-- Opening Marker --

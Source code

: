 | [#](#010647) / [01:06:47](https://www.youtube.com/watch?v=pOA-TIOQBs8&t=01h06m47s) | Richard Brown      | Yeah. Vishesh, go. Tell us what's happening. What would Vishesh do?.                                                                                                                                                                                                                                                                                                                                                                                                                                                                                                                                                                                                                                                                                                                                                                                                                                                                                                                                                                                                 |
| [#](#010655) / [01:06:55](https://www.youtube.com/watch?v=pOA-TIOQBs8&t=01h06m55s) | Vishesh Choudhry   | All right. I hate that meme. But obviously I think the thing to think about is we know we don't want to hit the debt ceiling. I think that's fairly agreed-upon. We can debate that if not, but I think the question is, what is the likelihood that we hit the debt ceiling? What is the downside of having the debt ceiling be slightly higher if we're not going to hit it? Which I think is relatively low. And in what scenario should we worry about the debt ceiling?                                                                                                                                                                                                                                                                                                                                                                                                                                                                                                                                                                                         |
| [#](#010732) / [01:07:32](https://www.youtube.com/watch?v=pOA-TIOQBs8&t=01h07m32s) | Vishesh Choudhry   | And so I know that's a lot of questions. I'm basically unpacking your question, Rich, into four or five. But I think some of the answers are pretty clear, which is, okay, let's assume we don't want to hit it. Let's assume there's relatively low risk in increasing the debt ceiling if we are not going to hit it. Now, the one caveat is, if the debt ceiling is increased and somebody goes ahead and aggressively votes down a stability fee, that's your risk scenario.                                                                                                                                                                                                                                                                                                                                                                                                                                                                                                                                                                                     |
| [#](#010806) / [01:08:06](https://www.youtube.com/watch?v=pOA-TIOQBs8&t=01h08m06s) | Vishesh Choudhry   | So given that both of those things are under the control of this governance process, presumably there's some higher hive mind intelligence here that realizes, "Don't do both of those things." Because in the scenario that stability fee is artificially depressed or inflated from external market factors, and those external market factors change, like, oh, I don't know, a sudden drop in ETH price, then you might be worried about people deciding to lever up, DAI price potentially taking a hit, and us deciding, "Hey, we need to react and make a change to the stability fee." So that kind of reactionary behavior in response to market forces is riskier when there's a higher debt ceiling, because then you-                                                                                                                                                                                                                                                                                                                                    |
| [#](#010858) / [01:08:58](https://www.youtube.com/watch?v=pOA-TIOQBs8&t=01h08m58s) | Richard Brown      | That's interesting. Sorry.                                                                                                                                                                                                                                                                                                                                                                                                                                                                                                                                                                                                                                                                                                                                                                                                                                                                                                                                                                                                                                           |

-- Closing Marker --

**YOUR OBJECTIVE:**
Your response should be the lines above from the first to the one containing "Yeah. Vishesh, go.", inclusive, each given exactly.

**SOLVED EXERCISE:**
Source code

: | [#](#010647) / [01:06:47](https://www.youtube.com/watch?v=pOA-TIOQBs8&t=01h06m47s) | Richard Brown      | Yeah. Vishesh, go. Tell us what's happening. What would Vishesh do?.                                                                                                                                                                                                                                                                                                                                                                                                                                                                                                                                                                                                                                                                                                                                                                                                                                                                                                                                                                                                 |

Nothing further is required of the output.